-------- Records for the task --------
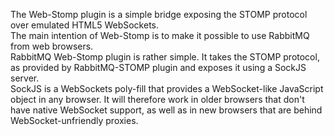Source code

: The Web-Stomp plugin is a simple bridge exposing the STOMP protocol over emulated HTML5 WebSockets.  
The main intention of Web-Stomp is to make it possible to use RabbitMQ from web browsers.  
RabbitMQ Web-Stomp plugin is rather simple. It takes the STOMP protocol, as provided by RabbitMQ-STOMP plugin and exposes it using a SockJS server.  
SockJS is a WebSockets poly-fill that provides a WebSocket-like JavaScript object in any browser. It will therefore work in older browsers that don't have native WebSocket support, as well as in new browsers that are behind WebSocket-unfriendly proxies.
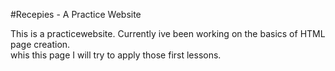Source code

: #Recepies - A Practice Website

This is a practicewebsite. Currently ive been working on the basics of HTML page creation.  
whis this page I will try to apply those first lessons.  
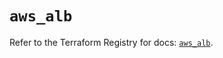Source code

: # `aws_alb`

Refer to the Terraform Registry for docs: [`aws_alb`](https://registry.terraform.io/providers/hashicorp/aws/6.10.0/docs/resources/alb).
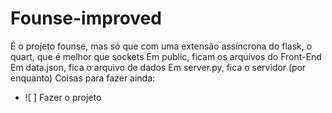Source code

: # Founse-improved
É o projeto founse, mas só que com uma extensão assíncrona do flask, o quart, que é melhor que sockets
Em public, ficam os arquivos do Front-End
Em data.json, fica o arquivo de dados
Em server.py, fica o servidor (por enquanto)
Coisas para fazer ainda:
  - ![ ] Fazer o projeto
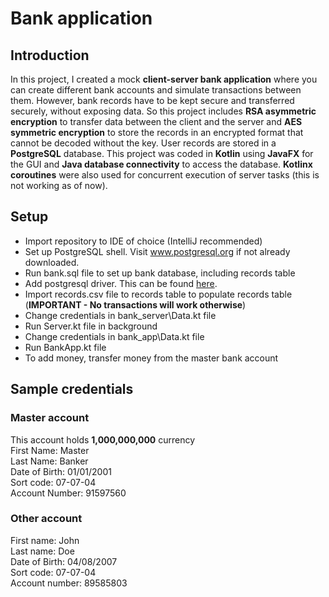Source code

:# Bank application
## Introduction
In this project, I created a mock **client-server bank application** where you can create different
bank accounts and simulate transactions between them. However, bank records have to be kept secure 
and transferred securely, without exposing data. So this project includes **RSA asymmetric encryption** to transfer 
data between the client and the server and **AES symmetric encryption** to store the records in an
encrypted format that cannot be decoded without the key. User records are stored in a 
**PostgreSQL** database. This project was coded in **Kotlin** using **JavaFX** for the GUI and 
**Java database connectivity** to access the database. **Kotlinx coroutines** were also used for
concurrent execution of server tasks (this is not working as of now).

## Setup
* Import repository to IDE of choice (IntelliJ recommended)
* Set up PostgreSQL shell. Visit www.postgresql.org if not already downloaded.
* Run bank.sql file to set up bank database, including records table
* Add postgresql driver. This can be found [here](https://jdbc.postgresql.org/download/).
* Import records.csv file to records table to populate records table (**IMPORTANT - No transactions will work otherwise**)
* Change credentials in bank_server\Data.kt file
* Run Server.kt file in background
* Change credentials in bank_app\Data.kt file
* Run BankApp.kt file
* To add money, transfer money from the master bank account

## Sample credentials
### Master account 
This account holds **1,000,000,000** currency  
First Name: Master  
Last Name: Banker  
Date of Birth: 01/01/2001  
Sort code: 07-07-04  
Account Number: 91597560

### Other account
First name: John  
Last name: Doe  
Date of Birth: 04/08/2007  
Sort code: 07-07-04  
Account number: 89585803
--------
Give again, exactly, every line from the one holding "### Master account" to the last line of the data.

• _Written answer_:
### Master account 
This account holds **1,000,000,000** currency  
First Name: Master  
Last Name: Banker  
Date of Birth: 01/01/2001  
Sort code: 07-07-04  
Account Number: 91597560

### Other account
First name: John  
Last name: Doe  
Date of Birth: 04/08/2007  
Sort code: 07-07-04  
Account number: 89585803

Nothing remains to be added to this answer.